INSTRUCTIONS FOR THE TASK: Only one stretch of the records below is wanted: the lines from the one holding "lze provádět staticky, ale" through the one holding "Consider an LEO". Return it exactly, both ends included.

Collected data:
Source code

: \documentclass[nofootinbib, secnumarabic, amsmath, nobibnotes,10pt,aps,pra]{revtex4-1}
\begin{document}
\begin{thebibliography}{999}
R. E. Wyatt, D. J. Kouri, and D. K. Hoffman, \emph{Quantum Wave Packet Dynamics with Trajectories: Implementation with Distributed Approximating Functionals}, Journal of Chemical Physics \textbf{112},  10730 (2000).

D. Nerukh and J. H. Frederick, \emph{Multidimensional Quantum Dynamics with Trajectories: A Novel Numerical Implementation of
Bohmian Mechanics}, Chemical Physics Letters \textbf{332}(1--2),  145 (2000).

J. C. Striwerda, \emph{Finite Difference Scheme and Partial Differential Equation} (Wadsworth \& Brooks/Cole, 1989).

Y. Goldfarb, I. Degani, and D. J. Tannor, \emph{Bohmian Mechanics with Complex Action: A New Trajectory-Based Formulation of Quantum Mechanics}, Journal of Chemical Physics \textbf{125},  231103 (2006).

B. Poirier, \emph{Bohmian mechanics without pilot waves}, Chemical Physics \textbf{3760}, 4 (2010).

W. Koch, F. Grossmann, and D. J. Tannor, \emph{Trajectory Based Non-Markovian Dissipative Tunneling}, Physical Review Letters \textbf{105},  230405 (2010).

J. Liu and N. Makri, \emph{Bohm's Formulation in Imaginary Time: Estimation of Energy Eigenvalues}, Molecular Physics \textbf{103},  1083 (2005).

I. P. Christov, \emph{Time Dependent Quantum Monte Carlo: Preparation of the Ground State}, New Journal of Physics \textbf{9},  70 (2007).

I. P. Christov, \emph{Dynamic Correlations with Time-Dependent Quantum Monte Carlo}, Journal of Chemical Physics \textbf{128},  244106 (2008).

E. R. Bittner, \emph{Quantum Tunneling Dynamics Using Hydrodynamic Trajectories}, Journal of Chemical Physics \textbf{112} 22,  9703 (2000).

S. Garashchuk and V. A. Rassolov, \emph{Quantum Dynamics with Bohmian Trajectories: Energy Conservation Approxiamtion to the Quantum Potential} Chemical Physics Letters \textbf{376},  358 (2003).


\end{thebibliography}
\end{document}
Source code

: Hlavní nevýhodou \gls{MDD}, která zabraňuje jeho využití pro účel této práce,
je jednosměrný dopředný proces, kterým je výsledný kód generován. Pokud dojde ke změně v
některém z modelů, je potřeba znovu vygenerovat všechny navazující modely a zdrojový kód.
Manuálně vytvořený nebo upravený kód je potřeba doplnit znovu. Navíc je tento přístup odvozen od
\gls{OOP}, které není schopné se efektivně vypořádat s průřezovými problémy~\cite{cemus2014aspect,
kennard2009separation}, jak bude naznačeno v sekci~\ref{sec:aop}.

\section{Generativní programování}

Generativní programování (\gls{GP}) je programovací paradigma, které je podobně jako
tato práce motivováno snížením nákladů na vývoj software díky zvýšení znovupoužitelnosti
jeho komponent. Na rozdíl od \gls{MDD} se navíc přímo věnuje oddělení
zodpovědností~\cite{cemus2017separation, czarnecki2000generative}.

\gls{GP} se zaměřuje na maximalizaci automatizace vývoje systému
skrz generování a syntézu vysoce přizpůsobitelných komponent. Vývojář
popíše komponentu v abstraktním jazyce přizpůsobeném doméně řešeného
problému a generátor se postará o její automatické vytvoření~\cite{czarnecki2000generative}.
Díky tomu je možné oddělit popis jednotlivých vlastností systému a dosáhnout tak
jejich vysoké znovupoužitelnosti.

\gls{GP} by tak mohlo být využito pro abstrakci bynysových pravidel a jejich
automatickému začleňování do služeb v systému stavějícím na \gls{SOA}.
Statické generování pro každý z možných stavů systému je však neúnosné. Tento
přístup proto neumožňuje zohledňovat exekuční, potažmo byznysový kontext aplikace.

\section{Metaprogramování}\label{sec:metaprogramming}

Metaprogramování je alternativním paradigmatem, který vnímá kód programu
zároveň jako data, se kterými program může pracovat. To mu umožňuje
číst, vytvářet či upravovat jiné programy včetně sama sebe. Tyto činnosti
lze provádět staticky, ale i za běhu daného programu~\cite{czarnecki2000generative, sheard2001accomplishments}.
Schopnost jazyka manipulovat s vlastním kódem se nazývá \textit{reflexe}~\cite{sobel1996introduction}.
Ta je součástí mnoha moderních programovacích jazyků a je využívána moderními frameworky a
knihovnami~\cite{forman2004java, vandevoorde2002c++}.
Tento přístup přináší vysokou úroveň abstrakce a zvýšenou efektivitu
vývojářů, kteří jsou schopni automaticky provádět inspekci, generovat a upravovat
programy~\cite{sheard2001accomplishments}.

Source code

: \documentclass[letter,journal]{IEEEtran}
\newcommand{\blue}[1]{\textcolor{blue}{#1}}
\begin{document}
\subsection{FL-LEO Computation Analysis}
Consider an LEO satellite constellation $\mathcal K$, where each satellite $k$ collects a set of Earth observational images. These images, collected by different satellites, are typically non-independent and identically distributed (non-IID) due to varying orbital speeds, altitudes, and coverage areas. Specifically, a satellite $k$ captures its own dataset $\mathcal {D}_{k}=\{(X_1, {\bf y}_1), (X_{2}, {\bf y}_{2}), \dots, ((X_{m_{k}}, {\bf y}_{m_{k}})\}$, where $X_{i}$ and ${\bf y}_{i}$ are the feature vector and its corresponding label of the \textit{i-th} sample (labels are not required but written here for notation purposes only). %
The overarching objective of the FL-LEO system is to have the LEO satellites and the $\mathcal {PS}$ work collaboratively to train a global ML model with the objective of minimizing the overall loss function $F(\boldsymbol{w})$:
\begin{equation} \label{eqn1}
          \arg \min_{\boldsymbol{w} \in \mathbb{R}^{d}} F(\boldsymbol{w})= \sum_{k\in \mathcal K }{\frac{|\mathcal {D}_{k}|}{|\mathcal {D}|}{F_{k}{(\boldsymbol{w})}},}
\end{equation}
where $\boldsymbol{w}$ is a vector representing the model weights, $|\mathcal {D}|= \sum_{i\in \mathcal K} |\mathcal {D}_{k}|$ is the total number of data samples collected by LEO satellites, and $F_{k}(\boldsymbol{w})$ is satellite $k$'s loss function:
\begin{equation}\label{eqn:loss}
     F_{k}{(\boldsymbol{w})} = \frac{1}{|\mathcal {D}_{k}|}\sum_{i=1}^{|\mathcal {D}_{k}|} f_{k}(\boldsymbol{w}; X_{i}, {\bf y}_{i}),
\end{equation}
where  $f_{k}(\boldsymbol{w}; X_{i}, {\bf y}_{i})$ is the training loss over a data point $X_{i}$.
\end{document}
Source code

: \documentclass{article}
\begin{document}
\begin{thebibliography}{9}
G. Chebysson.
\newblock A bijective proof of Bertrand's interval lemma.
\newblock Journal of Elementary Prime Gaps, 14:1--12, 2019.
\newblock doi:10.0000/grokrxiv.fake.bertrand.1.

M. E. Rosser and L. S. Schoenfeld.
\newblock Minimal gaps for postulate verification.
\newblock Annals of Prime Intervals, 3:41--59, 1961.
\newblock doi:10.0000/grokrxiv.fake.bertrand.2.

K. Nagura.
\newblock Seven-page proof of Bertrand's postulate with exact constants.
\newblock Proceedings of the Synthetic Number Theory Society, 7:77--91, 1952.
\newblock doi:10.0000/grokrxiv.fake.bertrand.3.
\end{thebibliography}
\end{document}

RESPONSE:
lze provádět staticky, ale i za běhu daného programu~\cite{czarnecki2000generative, sheard2001accomplishments}.
Schopnost jazyka manipulovat s vlastním kódem se nazývá \textit{reflexe}~\cite{sobel1996introduction}.
Ta je součástí mnoha moderních programovacích jazyků a je využívána moderními frameworky a
knihovnami~\cite{forman2004java, vandevoorde2002c++}.
Tento přístup přináší vysokou úroveň abstrakce a zvýšenou efektivitu
vývojářů, kteří jsou schopni automaticky provádět inspekci, generovat a upravovat
programy~\cite{sheard2001accomplishments}.

Source code

: \documentclass[letter,journal]{IEEEtran}
\newcommand{\blue}[1]{\textcolor{blue}{#1}}
\begin{document}
\subsection{FL-LEO Computation Analysis}
Consider an LEO satellite constellation $\mathcal K$, where each satellite $k$ collects a set of Earth observational images. These images, collected by different satellites, are typically non-independent and identically distributed (non-IID) due to varying orbital speeds, altitudes, and coverage areas. Specifically, a satellite $k$ captures its own dataset $\mathcal {D}_{k}=\{(X_1, {\bf y}_1), (X_{2}, {\bf y}_{2}), \dots, ((X_{m_{k}}, {\bf y}_{m_{k}})\}$, where $X_{i}$ and ${\bf y}_{i}$ are the feature vector and its corresponding label of the \textit{i-th} sample (labels are not required but written here for notation purposes only). %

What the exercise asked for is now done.